According to the Washington Post, the battle revolves around the divergence of two trends, with Altman hoping to push for the rapid development and commercialization of artificial intelligence technology, while others are increasingly concerned about possible security concerns. According to the report, most OpenAI's board members tend to prioritize risk control rather than rush to expand the business, but eager investors have bet on Ultraman's upcoming AI project to stay ahead of the AI race and profit from it.
On the Reddit forum, a self-proclaimed informed user said, "There are concerns that in the race to capitalize on ChatGPT hype, the technology is being rushed to market without adequate security review... Ultraman rushed to the front. His focus seems to be more and more on fame and fortune, and for the sake of profit, he deviates from our mission. ”
AI regulation has a long way to go
Artificial intelligence regulation is the frontier of technology regulation today. On November 1, the world's first AI Security Summit was held in the United Kingdom, and 28 participating countries and the European Union signed the Bletchley Declaration. The manifesto argues that the conscious misuse or unintentional control of cutting-edge AI technologies could pose significant risks, especially in cybersecurity, biotechnology, and the increased spread of disinformation. The Declaration stresses that AI risks are international in nature and "best addressed through international cooperation".
It is worth noting that developed countries are working together to coordinate AI development and regulatory policies.

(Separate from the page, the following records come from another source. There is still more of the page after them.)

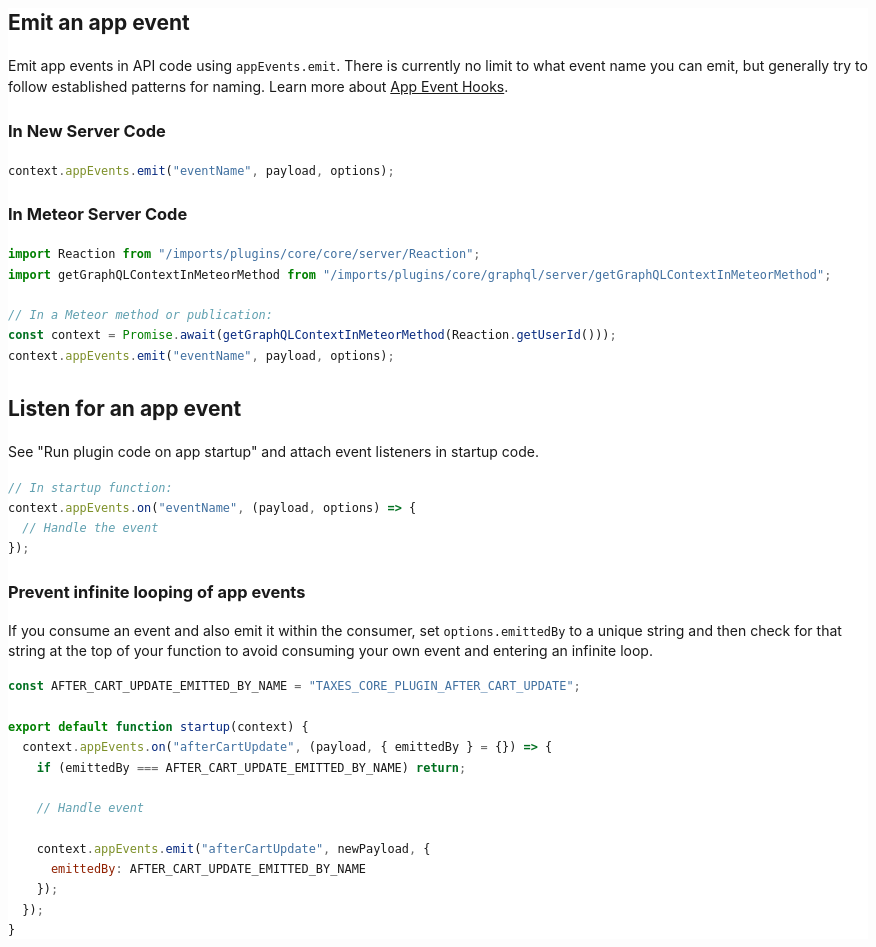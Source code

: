 ## Emit an app event

Emit app events in API code using `appEvents.emit`. There is currently no limit to what event name you can emit, but generally try to follow established patterns for naming. Learn more about [App Event Hooks](appevent-hooks.md).

### In New Server Code

```js
context.appEvents.emit("eventName", payload, options);
```

### In Meteor Server Code

```js
import Reaction from "/imports/plugins/core/core/server/Reaction";
import getGraphQLContextInMeteorMethod from "/imports/plugins/core/graphql/server/getGraphQLContextInMeteorMethod";

// In a Meteor method or publication:
const context = Promise.await(getGraphQLContextInMeteorMethod(Reaction.getUserId()));
context.appEvents.emit("eventName", payload, options);
```

## Listen for an app event

See "Run plugin code on app startup" and attach event listeners in startup code.

```js
// In startup function:
context.appEvents.on("eventName", (payload, options) => {
  // Handle the event
});
```

### Prevent infinite looping of app events

If you consume an event and also emit it within the consumer, set `options.emittedBy` to a unique string and then check for that string at the top of your function to avoid consuming your own event and entering an infinite loop.

```js
const AFTER_CART_UPDATE_EMITTED_BY_NAME = "TAXES_CORE_PLUGIN_AFTER_CART_UPDATE";

export default function startup(context) {
  context.appEvents.on("afterCartUpdate", (payload, { emittedBy } = {}) => {
    if (emittedBy === AFTER_CART_UPDATE_EMITTED_BY_NAME) return;

    // Handle event

    context.appEvents.emit("afterCartUpdate", newPayload, {
      emittedBy: AFTER_CART_UPDATE_EMITTED_BY_NAME
    });
  });
}
```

At the end of October, the G7 issued the International Code of Conduct for the Organization for the Development of Advanced AI Systems, proposing an AI development framework that includes 11 codes of conduct.
"Life in Toronto" recently interviewed scientist Jeffrey Hinton, known as the "godfather of artificial intelligence". Hinton has recently been calling for AI risks to be taken seriously and discussing regulatory issues with leaders in many countries. Some people believe that artificial intelligence created by humans cannot "rebel". In this regard, Hinton believes that the information provided to artificial intelligence may evolve into unexpected results. According to Toronto Life, many people do not agree with Hinton's view that the claim that artificial intelligence will exterminate humanity is unfounded. Even so, the urgent problems brought about by artificial intelligence need to be dealt with immediately, such as the United States' plan to develop artificial intelligence arming in 2030, which will bring about a global artificial intelligence arms race, the report said. In addition, how to solve the problem of large-scale unemployment after the popularization of artificial intelligence technology also needs to be carefully considered by human beings.